The Federal Reserve held its federal funds rate steady at 3.50–3.75% at the January 28, 2026 FOMC meeting, meaning the market question of whether a rate cut would occur between December 16, 2025 and the conclusion of that January meeting resolves to **No**. The FOMC voted to pause its rate-cutting cycle, with Chair Powell citing solid economic footing and improved U.S. growth prospects since December, while acknowledging that inflation and employment risks had diminished. The sole dissent came from Governor Christopher Waller, who argued the committee should have cut rates by 25 basis points — underscoring that the hold was a deliberate majority decision rather than a unanimous one.
The backdrop to the January hold was a mix of persistent inflation and resilient labor market data that gave the committee reason for caution. The Fed's preferred inflation gauge, the PCE price index, rose 2.9% year-over-year in December, well above the 2% target. Meanwhile, the U.S. economy added 130,000 non-farm payroll jobs in January, and unemployment fell to 4.3%, reducing the urgency for near-term easing. A Fed study released February 12 also found that roughly 90% of U.S. tariff costs fall on American consumers, adding an inflationary wrinkle to the policy calculus.
Political pressure on the Fed intensified following the hold. President Trump publicly called Powell an "idiot" and demanded sharp rate cuts, while the Treasury Department accused the Fed of losing public trust over the inflation surge. Despite this pressure, Powell has maintained the Fed's institutional independence, and minutes from the January meeting — released in mid-February — revealed that some officials even raised the possibility of rate increases, reflecting the breadth of internal disagreement. Governor Miran offered a contrasting view, forecasting four 25-basis-point cuts across 2026 and arguing current policy is tighter than understood, but his outlook remains an outlier within the committee.
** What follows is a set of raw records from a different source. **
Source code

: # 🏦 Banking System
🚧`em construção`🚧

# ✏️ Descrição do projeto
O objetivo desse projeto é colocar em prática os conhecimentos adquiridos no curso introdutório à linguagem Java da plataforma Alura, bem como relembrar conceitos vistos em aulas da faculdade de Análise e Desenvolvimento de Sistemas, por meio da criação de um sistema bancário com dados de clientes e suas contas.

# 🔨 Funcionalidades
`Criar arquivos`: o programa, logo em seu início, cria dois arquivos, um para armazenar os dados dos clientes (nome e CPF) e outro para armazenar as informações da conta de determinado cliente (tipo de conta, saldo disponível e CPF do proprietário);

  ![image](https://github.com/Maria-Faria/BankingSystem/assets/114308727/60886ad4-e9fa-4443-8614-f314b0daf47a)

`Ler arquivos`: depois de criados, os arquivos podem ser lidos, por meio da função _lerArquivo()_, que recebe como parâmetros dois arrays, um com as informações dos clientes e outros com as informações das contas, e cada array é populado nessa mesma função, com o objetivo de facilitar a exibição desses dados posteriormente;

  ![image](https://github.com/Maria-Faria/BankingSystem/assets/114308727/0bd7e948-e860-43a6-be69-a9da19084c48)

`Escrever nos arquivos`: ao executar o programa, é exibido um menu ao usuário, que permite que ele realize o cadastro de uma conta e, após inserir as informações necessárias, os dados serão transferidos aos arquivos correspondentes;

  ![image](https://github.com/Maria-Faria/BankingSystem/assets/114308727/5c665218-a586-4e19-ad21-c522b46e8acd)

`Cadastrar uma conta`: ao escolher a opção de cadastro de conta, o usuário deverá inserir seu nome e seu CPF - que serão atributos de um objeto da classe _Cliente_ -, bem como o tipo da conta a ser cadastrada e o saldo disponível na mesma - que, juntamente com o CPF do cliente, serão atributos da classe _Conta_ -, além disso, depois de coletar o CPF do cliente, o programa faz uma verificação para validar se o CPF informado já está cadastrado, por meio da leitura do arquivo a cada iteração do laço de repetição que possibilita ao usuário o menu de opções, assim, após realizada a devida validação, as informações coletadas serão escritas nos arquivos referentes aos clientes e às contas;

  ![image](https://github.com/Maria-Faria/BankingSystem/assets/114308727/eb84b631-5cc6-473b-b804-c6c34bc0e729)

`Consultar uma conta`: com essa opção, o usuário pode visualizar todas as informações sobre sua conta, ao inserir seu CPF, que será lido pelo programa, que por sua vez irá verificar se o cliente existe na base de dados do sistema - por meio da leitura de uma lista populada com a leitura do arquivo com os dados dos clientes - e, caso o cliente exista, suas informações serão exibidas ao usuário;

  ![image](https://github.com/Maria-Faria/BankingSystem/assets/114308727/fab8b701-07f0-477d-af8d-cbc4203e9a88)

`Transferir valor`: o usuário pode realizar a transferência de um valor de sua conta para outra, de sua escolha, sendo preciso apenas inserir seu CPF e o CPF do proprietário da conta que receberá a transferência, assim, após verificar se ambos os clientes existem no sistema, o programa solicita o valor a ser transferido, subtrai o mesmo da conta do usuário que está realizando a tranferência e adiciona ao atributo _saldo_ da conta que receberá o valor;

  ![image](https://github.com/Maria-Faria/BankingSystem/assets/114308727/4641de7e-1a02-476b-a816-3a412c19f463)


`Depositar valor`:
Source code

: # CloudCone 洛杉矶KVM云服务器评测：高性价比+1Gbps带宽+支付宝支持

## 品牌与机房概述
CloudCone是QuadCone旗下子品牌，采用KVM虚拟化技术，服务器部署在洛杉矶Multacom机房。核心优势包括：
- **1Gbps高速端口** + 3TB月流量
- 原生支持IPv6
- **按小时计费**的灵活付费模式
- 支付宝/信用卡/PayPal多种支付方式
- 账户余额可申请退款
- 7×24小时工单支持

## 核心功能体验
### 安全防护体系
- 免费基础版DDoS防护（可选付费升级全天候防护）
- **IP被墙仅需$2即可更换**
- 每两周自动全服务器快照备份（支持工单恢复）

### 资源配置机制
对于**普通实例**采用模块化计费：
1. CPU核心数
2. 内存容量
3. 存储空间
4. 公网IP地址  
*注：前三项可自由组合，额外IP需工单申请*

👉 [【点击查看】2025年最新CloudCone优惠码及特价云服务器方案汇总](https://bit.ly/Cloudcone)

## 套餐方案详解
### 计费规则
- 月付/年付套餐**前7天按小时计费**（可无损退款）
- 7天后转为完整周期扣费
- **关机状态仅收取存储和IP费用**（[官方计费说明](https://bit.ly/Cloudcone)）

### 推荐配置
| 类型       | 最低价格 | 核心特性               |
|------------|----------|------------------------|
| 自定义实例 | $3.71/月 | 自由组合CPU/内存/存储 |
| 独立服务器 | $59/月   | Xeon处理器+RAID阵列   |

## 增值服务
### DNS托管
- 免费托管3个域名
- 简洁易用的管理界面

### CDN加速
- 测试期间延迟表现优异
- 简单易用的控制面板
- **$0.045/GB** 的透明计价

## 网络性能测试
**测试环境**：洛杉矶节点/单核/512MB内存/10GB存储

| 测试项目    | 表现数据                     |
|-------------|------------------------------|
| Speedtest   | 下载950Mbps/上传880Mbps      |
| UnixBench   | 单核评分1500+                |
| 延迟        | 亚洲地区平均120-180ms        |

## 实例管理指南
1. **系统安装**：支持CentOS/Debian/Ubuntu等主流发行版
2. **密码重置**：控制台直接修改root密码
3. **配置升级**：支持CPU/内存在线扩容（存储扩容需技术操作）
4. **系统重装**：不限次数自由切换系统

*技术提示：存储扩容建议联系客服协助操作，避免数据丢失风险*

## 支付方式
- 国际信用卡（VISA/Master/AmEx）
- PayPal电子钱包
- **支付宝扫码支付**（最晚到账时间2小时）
Looking ahead to the March 17–18 FOMC meeting, multiple officials — including Governors Barr and Waller and regional presidents Goolsbee, Logan, and Daly — signaled in late February that rates are likely to remain on hold for some time. A below-expectations January CPI reading of 2.4% has kept the door open to cuts later in the year, but the combination of sticky PCE inflation, a strong labor market, and tariff-related price pressures leaves the Fed's next move deeply uncertain. The key unresolved question is whether softening growth data — Q4 GDP came in at just 1.4%, well below the 2.5% forecast — will eventually tip the balance toward easing.